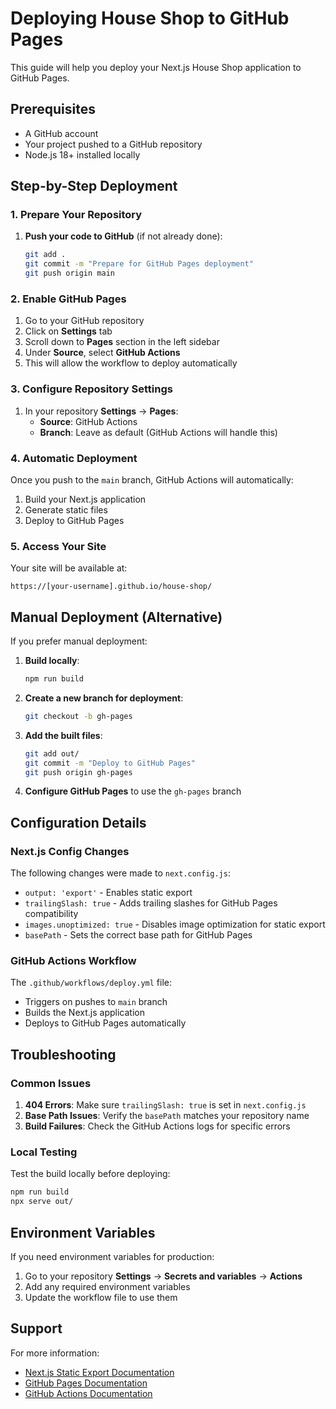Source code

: # Deploying House Shop to GitHub Pages

This guide will help you deploy your Next.js House Shop application to GitHub Pages.

## Prerequisites

- A GitHub account
- Your project pushed to a GitHub repository
- Node.js 18+ installed locally

## Step-by-Step Deployment

### 1. Prepare Your Repository

1. **Push your code to GitHub** (if not already done):
   ```bash
   git add .
   git commit -m "Prepare for GitHub Pages deployment"
   git push origin main
   ```

### 2. Enable GitHub Pages

1. Go to your GitHub repository
2. Click on **Settings** tab
3. Scroll down to **Pages** section in the left sidebar
4. Under **Source**, select **GitHub Actions**
5. This will allow the workflow to deploy automatically

### 3. Configure Repository Settings

1. In your repository **Settings** → **Pages**:
   - **Source**: GitHub Actions
   - **Branch**: Leave as default (GitHub Actions will handle this)

### 4. Automatic Deployment

Once you push to the `main` branch, GitHub Actions will automatically:
1. Build your Next.js application
2. Generate static files
3. Deploy to GitHub Pages

### 5. Access Your Site

Your site will be available at:
```
https://[your-username].github.io/house-shop/
```

## Manual Deployment (Alternative)

If you prefer manual deployment:

1. **Build locally**:
   ```bash
   npm run build
   ```

2. **Create a new branch for deployment**:
   ```bash
   git checkout -b gh-pages
   ```

3. **Add the built files**:
   ```bash
   git add out/
   git commit -m "Deploy to GitHub Pages"
   git push origin gh-pages
   ```

4. **Configure GitHub Pages** to use the `gh-pages` branch

## Configuration Details

### Next.js Config Changes

The following changes were made to `next.config.js`:

- `output: 'export'` - Enables static export
- `trailingSlash: true` - Adds trailing slashes for GitHub Pages compatibility
- `images.unoptimized: true` - Disables image optimization for static export
- `basePath` - Sets the correct base path for GitHub Pages

### GitHub Actions Workflow

The `.github/workflows/deploy.yml` file:
- Triggers on pushes to `main` branch
- Builds the Next.js application
- Deploys to GitHub Pages automatically

## Troubleshooting

### Common Issues

1. **404 Errors**: Make sure `trailingSlash: true` is set in `next.config.js`
2. **Base Path Issues**: Verify the `basePath` matches your repository name
3. **Build Failures**: Check the GitHub Actions logs for specific errors

### Local Testing

Test the build locally before deploying:
```bash
npm run build
npx serve out/
```

## Environment Variables

If you need environment variables for production:
1. Go to your repository **Settings** → **Secrets and variables** → **Actions**
2. Add any required environment variables
3. Update the workflow file to use them

## Support

For more information:
- [Next.js Static Export Documentation](https://nextjs.org/docs/app/building-your-application/deploying/static-exports)
- [GitHub Pages Documentation](https://docs.github.com/en/pages)
- [GitHub Actions Documentation](https://docs.github.com/en/actions)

□ □ □

--- DESCRIPTION OF THE TASK ---
Take the records above from their first line through the line with "4. **Configure GitHub" and set those lines down word for word, minus the pictures.

--- WRITTEN RESPONSE ---
Source code

: # Deploying House Shop to GitHub Pages

This guide will help you deploy your Next.js House Shop application to GitHub Pages.

## Prerequisites

- A GitHub account
- Your project pushed to a GitHub repository
- Node.js 18+ installed locally

## Step-by-Step Deployment

### 1. Prepare Your Repository

1. **Push your code to GitHub** (if not already done):
   ```bash
   git add .
   git commit -m "Prepare for GitHub Pages deployment"
   git push origin main
   ```

### 2. Enable GitHub Pages

1. Go to your GitHub repository
2. Click on **Settings** tab
3. Scroll down to **Pages** section in the left sidebar
4. Under **Source**, select **GitHub Actions**
5. This will allow the workflow to deploy automatically

### 3. Configure Repository Settings

1. In your repository **Settings** → **Pages**:
   - **Source**: GitHub Actions
   - **Branch**: Leave as default (GitHub Actions will handle this)

### 4. Automatic Deployment

Once you push to the `main` branch, GitHub Actions will automatically:
1. Build your Next.js application
2. Generate static files
3. Deploy to GitHub Pages

### 5. Access Your Site

Your site will be available at:
```
https://[your-username].github.io/house-shop/
```

## Manual Deployment (Alternative)

If you prefer manual deployment:

1. **Build locally**:
   ```bash
   npm run build
   ```

2. **Create a new branch for deployment**:
   ```bash
   git checkout -b gh-pages
   ```

3. **Add the built files**:
   ```bash
   git add out/
   git commit -m "Deploy to GitHub Pages"
   git push origin gh-pages
   ```

4. **Configure GitHub Pages** to use the `gh-pages` branch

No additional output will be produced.